ASSIGNMENT:
Although the records contain pictures, repeat only the text of every line exactly.

Data records

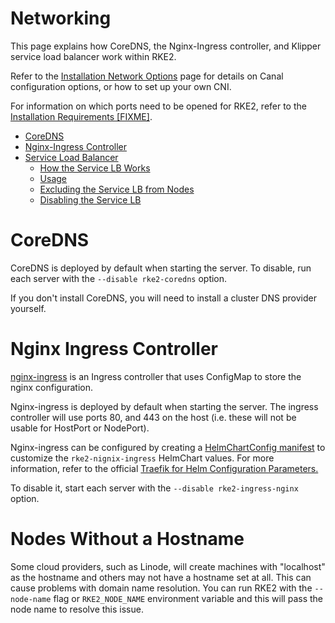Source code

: # Networking

This page explains how CoreDNS, the Nginx-Ingress controller, and Klipper service load balancer work within RKE2.

Refer to the [Installation Network Options](install/network_options.md) page for details on Canal configuration options, or how to set up your own CNI.

For information on which ports need to be opened for RKE2, refer to the [Installation Requirements [FIXME]](#FIXME).

- [CoreDNS](#coredns)
- [Nginx-Ingress Controller](#nginx-ingress-controller)
- [Service Load Balancer](#service-load-balancer)
  - [How the Service LB Works](#how-the-service-lb-works)
  - [Usage](#usage)
  - [Excluding the Service LB from Nodes](#excluding-the-service-lb-from-nodes)
  - [Disabling the Service LB](#disabling-the-service-lb)

# CoreDNS

CoreDNS is deployed by default when starting the server. To disable, run each server with the `--disable rke2-coredns` option.

If you don't install CoreDNS, you will need to install a cluster DNS provider yourself.

# Nginx Ingress Controller

[nginx-ingress](https://github.com/kubernetes/ingress-nginx) is an Ingress controller that uses ConfigMap to store the nginx configuration.

Nginx-ingress is deployed by default when starting the server. The ingress controller will use ports 80, and 443 on the host (i.e. these will not be usable for HostPort or NodePort).

Nginx-ingress can be configured by creating a [HelmChartConfig manifest](helm.md#customizing-packaged-components-with-helmchartconfig) to customize the `rke2-nignix-ingress` HelmChart values. For more information, refer to the official [Traefik for Helm Configuration Parameters.](https://github.com/helm/charts/tree/cfcf87ac254dcbb2d4aa1c866e20dd7e8e55b8e5/stable/nginx-ingress#configuration)

To disable it, start each server with the `--disable rke2-ingress-nginx` option.

# Nodes Without a Hostname

Some cloud providers, such as Linode, will create machines with "localhost" as the hostname and others may not have a hostname set at all. This can cause problems with domain name resolution. You can run RKE2 with the `--node-name` flag or `RKE2_NODE_NAME` environment variable and this will pass the node name to resolve this issue.
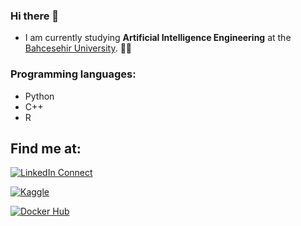 ### Hi there 👋


- I am currently studying **Artificial Intelligence Engineering** at the [Bahcesehir University](https://bau.edu.tr/). 👩‍💻

### Programming languages:
- Python
- C++
- R

## Find me at:
  
 [![LinkedIn Connect](https://img.shields.io/badge/Linkedin-black?&logo=linkedin&style=for-the-badge&logoColor=0b62c3)](https://www.linkedin.com/in/aleyna-kurt-b73457208/)

 [![Kaggle](https://img.shields.io/badge/Kaggle-black?style=for-the-badge&logo=kaggle)](https://www.kaggle.com/aleynakurt01)

[![Docker Hub](https://img.shields.io/badge/Docker_hub-black?style=for-the-badge&logo=docker)](https://hub.docker.com/u/aleynakurt)
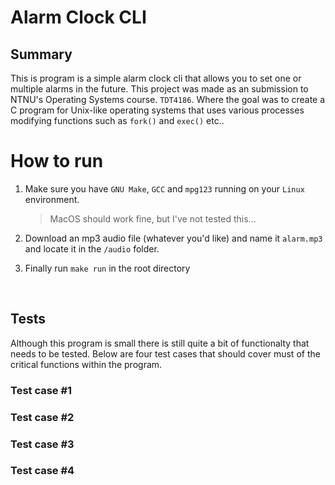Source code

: # Alarm Clock CLI

## Summary

This is program is a simple alarm clock cli that allows you to set one or multiple alarms in the future. This project was made as an submission to NTNU's Operating Systems course. `TDT4186`. Where the goal was to create a C program for Unix-like operating systems that uses various processes modifying functions such as `fork()` and `exec()` etc..  

# How to run

1. Make sure you have `GNU Make`, `GCC` and `mpg123` running on your `Linux` environment.

   > MacOS should work fine, but I've not tested this...

2. Download an mp3 audio file (whatever you'd like) and name it `alarm.mp3` and locate it in the `/audio` folder.

3. Finally run `make run` in the root directory

<br />

## Tests

Although this program is small there is still quite a bit of functionalty that needs to be tested. Below are four test cases that should cover must of the critical functions within the program.

### Test case #1

### Test case #2

### Test case #3

### Test case #4
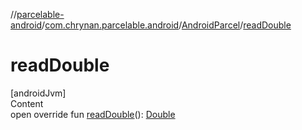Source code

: //[parcelable-android](../../../index.md)/[com.chrynan.parcelable.android](../index.md)/[AndroidParcel](index.md)/[readDouble](read-double.md)



# readDouble  
[androidJvm]  
Content  
open override fun [readDouble](read-double.md)(): [Double](https://kotlinlang.org/api/latest/jvm/stdlib/kotlin/-double/index.html)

FINAL ANSWER:
Source code

: # Networking

This page explains how CoreDNS, the Nginx-Ingress controller, and Klipper service load balancer work within RKE2.

Refer to the [Installation Network Options](install/network_options.md) page for details on Canal configuration options, or how to set up your own CNI.

For information on which ports need to be opened for RKE2, refer to the [Installation Requirements [FIXME]](#FIXME).

- [CoreDNS](#coredns)
- [Nginx-Ingress Controller](#nginx-ingress-controller)
- [Service Load Balancer](#service-load-balancer)
  - [How the Service LB Works](#how-the-service-lb-works)
  - [Usage](#usage)
  - [Excluding the Service LB from Nodes](#excluding-the-service-lb-from-nodes)
  - [Disabling the Service LB](#disabling-the-service-lb)

# CoreDNS

CoreDNS is deployed by default when starting the server. To disable, run each server with the `--disable rke2-coredns` option.

If you don't install CoreDNS, you will need to install a cluster DNS provider yourself.

# Nginx Ingress Controller

[nginx-ingress](https://github.com/kubernetes/ingress-nginx) is an Ingress controller that uses ConfigMap to store the nginx configuration.

Nginx-ingress is deployed by default when starting the server. The ingress controller will use ports 80, and 443 on the host (i.e. these will not be usable for HostPort or NodePort).

Nginx-ingress can be configured by creating a [HelmChartConfig manifest](helm.md#customizing-packaged-components-with-helmchartconfig) to customize the `rke2-nignix-ingress` HelmChart values. For more information, refer to the official [Traefik for Helm Configuration Parameters.](https://github.com/helm/charts/tree/cfcf87ac254dcbb2d4aa1c866e20dd7e8e55b8e5/stable/nginx-ingress#configuration)

To disable it, start each server with the `--disable rke2-ingress-nginx` option.

# Nodes Without a Hostname

Some cloud providers, such as Linode, will create machines with "localhost" as the hostname and others may not have a hostname set at all. This can cause problems with domain name resolution. You can run RKE2 with the `--node-name` flag or `RKE2_NODE_NAME` environment variable and this will pass the node name to resolve this issue.
 ### Hi there 👋


- I am currently studying **Artificial Intelligence Engineering** at the [Bahcesehir University](https://bau.edu.tr/). 👩‍💻

### Programming languages:
- Python
- C++
- R

## Find me at:
  
 [![LinkedIn Connect](https://img.shields.io/badge/Linkedin-black?&logo=linkedin&style=for-the-badge&logoColor=0b62c3)](https://www.linkedin.com/in/aleyna-kurt-b73457208/)

 [![Kaggle](https://img.shields.io/badge/Kaggle-black?style=for-the-badge&logo=kaggle)](https://www.kaggle.com/aleynakurt01)

[![Docker Hub](https://img.shields.io/badge/Docker_hub-black?style=for-the-badge&logo=docker)](https://hub.docker.com/u/aleynakurt)
Source code

: # Alarm Clock CLI

## Summary

This is program is a simple alarm clock cli that allows you to set one or multiple alarms in the future. This project was made as an submission to NTNU's Operating Systems course. `TDT4186`. Where the goal was to create a C program for Unix-like operating systems that uses various processes modifying functions such as `fork()` and `exec()` etc..  

# How to run

1. Make sure you have `GNU Make`, `GCC` and `mpg123` running on your `Linux` environment.

   > MacOS should work fine, but I've not tested this...

2. Download an mp3 audio file (whatever you'd like) and name it `alarm.mp3` and locate it in the `/audio` folder.

3. Finally run `make run` in the root directory

<br />

## Tests

Although this program is small there is still quite a bit of functionalty that needs to be tested. Below are four test cases that should cover must of the critical functions within the program.

### Test case #1

### Test case #2

### Test case #3

### Test case #4
Source code

: //[parcelable-android](../../../index.md)/[com.chrynan.parcelable.android](../index.md)/[AndroidParcel](index.md)/[readDouble](read-double.md)



# readDouble  
[androidJvm]  
Content  
open override fun [readDouble](read-double.md)(): [Double](https://kotlinlang.org/api/latest/jvm/stdlib/kotlin/-double/index.html)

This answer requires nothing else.